**ABOUT THIS EXERCISE**. Everything from the line with "In the project" to the last line of the material below is what to reproduce, exactly and with no other lines.

**DATASET ENTRIES**.
=== Section Start ===
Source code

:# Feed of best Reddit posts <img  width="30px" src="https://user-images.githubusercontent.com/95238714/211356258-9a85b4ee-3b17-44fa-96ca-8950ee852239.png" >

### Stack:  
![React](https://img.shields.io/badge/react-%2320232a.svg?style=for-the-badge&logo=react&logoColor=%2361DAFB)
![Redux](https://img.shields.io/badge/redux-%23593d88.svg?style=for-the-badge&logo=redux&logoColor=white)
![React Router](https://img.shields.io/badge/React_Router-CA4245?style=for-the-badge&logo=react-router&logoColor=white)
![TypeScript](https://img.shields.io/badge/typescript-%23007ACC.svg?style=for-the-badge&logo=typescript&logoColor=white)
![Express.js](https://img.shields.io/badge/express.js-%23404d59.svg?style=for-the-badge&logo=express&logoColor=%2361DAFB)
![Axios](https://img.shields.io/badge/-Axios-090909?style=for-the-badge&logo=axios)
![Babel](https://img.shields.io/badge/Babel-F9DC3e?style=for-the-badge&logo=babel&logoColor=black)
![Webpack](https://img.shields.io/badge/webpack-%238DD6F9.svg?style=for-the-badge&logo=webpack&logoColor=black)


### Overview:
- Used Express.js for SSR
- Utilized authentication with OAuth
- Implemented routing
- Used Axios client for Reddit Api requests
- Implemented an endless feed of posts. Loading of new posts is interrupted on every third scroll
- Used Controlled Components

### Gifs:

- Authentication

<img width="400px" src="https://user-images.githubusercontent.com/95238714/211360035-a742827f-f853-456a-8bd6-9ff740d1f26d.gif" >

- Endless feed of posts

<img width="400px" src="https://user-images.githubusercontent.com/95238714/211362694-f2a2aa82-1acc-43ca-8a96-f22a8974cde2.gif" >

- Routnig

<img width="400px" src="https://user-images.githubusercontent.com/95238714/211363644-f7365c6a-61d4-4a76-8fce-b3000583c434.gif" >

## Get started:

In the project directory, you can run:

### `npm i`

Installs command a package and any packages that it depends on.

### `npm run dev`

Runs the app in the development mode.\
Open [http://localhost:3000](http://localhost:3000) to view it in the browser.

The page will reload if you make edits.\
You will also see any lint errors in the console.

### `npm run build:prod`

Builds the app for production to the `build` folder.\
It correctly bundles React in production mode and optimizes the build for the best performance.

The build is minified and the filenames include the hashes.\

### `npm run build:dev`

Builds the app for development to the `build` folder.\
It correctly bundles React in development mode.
=== Section End ===
**YOUR SOLUTION**.
In the project directory, you can run:

### `npm i`

Installs command a package and any packages that it depends on.

### `npm run dev`

Runs the app in the development mode.\
Open [http://localhost:3000](http://localhost:3000) to view it in the browser.

The page will reload if you make edits.\
You will also see any lint errors in the console.

### `npm run build:prod`

Builds the app for production to the `build` folder.\
It correctly bundles React in production mode and optimizes the build for the best performance.

The build is minified and the filenames include the hashes.\

### `npm run build:dev`

Builds the app for development to the `build` folder.\
It correctly bundles React in development mode.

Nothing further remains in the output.